Six months later, Margalit meets Ami again, this time at her Moshav, Nahalal. He's a soldier in the Palmach now. His Jeep has broken down and Margalit invites him to sleep over at her house. He leaves the next morning.

A year has passed and Margalit is sent by the Nahalal's culture committee to the Youth Instructors Seminar in Kibbutz Yagur. Outside the dining room, she suddenly spots Ami, with another girl. She fails to avoid them. Ami tells Margalit he has been stationed there by the Palmach and introduces his girlfriend. Margalit seems to be out of luck.

In 1945 World War II ends with mixed emotions. Along with the joy of victory, there's also the realization of the catastrophe, the Holocaust. The Tzfonis' relatives in Paris were taken to Auschwitz, and no sign of life is received from the extended family in Russia.

The policy of the White Paper resulted in Holocaust survivors fleeing from Europe, being treated as Illegal immigrants. The increasing flood of aliyah generates a need for more schools and kindergartens. So, at 18, Margalit goes to the Seminar for Kindergarten teachers in Tel Aviv. She resides in a shack with two roommates, and works for a family, both as a nanny, and a housecleaner.

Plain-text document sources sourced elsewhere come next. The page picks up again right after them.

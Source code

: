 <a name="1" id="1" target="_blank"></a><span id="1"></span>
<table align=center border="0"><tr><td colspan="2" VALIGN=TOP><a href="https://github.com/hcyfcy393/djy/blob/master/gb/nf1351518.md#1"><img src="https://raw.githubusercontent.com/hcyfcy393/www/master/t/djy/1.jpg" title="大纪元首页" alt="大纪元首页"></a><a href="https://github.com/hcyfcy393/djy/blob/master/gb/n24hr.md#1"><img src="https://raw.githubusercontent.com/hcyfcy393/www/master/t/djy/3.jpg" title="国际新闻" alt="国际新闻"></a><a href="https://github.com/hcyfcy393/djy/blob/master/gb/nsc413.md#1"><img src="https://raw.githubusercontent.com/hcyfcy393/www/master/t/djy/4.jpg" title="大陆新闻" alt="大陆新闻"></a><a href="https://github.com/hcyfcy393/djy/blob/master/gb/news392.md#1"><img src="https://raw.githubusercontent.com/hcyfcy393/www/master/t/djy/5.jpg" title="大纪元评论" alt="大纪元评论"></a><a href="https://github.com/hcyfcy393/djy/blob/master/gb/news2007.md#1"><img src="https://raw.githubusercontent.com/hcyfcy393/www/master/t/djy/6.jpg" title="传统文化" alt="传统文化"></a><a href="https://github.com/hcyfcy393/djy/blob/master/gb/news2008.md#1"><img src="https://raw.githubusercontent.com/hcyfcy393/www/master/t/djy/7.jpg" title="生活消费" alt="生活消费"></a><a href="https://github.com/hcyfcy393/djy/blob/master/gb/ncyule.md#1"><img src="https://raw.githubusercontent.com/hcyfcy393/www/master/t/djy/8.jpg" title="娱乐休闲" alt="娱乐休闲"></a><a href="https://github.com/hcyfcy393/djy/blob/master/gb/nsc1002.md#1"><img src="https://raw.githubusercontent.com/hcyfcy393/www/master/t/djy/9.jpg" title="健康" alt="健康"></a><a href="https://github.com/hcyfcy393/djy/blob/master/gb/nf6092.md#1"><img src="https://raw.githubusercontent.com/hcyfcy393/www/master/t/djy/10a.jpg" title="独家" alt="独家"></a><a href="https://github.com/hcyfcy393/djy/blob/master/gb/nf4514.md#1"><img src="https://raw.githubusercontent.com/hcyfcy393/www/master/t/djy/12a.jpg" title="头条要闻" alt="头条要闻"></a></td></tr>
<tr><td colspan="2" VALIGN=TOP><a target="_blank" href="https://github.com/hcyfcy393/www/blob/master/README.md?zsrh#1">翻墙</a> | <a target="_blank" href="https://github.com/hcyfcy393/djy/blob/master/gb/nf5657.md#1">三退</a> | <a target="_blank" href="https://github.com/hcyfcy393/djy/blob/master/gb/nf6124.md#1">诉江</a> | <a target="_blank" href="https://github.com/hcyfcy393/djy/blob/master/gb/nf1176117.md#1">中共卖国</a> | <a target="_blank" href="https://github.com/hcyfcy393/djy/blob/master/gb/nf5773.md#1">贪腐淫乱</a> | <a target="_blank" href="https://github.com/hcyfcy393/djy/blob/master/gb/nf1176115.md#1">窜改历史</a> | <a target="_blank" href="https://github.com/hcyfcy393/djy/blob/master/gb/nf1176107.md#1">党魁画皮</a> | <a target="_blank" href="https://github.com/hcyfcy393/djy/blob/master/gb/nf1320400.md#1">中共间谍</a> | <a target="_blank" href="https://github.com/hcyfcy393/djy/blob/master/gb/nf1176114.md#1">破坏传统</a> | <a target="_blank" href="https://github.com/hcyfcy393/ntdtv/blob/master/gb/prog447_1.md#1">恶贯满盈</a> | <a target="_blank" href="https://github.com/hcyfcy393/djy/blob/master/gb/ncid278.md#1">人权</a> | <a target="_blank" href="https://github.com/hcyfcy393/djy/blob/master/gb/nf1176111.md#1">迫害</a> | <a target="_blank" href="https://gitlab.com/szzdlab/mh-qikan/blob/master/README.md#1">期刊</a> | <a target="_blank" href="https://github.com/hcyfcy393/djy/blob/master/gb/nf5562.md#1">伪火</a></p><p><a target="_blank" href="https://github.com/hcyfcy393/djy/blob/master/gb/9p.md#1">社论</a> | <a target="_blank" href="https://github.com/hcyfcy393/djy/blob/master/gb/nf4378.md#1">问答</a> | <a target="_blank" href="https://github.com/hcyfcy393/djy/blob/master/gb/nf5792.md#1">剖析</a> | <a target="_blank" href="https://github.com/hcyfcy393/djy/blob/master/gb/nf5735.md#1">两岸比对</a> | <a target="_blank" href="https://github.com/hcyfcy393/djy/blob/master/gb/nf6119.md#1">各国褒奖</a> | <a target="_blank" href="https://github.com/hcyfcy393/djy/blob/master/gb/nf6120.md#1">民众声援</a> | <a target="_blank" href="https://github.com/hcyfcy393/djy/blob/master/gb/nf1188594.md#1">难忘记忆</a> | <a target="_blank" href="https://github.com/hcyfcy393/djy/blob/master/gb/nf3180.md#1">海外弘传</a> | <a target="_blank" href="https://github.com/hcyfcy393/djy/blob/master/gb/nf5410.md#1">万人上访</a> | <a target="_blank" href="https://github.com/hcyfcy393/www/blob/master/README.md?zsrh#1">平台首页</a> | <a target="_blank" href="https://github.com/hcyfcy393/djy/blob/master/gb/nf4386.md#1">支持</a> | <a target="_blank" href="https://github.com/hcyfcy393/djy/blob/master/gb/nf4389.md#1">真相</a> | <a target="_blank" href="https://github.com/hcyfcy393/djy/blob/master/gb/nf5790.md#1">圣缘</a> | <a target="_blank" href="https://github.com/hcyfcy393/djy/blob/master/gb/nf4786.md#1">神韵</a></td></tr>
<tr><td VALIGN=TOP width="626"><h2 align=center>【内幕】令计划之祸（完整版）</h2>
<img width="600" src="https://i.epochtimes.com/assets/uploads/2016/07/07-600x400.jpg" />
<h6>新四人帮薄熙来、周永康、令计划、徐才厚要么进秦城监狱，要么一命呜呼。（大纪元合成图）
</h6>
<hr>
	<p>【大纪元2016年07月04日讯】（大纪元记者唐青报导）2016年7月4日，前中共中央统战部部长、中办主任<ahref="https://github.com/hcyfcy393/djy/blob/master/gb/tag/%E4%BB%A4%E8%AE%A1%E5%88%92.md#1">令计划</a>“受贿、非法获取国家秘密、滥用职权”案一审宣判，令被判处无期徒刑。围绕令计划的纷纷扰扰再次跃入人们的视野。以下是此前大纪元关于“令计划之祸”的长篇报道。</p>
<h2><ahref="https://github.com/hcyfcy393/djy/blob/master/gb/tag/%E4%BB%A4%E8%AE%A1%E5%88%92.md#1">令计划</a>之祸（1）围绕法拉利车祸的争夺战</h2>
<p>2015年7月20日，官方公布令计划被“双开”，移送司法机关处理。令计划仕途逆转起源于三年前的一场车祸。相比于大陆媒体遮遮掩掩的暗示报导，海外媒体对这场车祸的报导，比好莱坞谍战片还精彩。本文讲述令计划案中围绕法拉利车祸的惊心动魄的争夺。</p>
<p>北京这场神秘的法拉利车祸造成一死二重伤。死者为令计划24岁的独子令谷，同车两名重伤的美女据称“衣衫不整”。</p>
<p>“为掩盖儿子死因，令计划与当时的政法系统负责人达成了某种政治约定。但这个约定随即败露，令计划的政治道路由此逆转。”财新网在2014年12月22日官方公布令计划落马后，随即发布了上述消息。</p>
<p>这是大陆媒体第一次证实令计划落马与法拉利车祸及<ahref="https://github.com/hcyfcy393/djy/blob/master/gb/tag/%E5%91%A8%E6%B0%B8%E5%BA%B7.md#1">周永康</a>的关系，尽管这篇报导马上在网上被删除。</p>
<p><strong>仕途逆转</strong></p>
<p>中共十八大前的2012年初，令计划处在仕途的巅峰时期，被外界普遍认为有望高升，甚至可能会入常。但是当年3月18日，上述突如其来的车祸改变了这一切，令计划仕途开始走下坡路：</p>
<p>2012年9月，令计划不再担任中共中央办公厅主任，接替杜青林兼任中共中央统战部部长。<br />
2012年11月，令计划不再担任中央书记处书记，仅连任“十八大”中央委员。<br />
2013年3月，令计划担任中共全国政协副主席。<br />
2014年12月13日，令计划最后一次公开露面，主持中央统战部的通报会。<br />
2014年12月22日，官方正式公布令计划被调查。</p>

One day, on the bus to the seminar, Margalit encounters Ami. Again. He tells her, that he has separated from the girl from Yagur, and co founded a new Kibbutz, Beit Keshet in the Lower Galilee. Margalit uses the opportunity and invites him to Yafa Gustin's performance at a club in Giv'atayim. When she alights the bus, immediately after Ami told her he was busy and couldn't join her, his friend Motke asks her out. When she declines the offer, he informs her that Ami has a new girlfriend, a new immigrant from Hungary.

Margalit cries her heart out to her roommate, Mikhal, who excitedly mentions that her cousin is a member of Beit Keshet. She comes up with a scheme. She will visit her cousin during the Passover holiday and bring Margalit with, for company.

At Beit Keshet, Margalit is happy to hear from Mikhal's cousin, that there are vacant beds in his room, and that his roommate is some guy called Ami Ben-Avraham.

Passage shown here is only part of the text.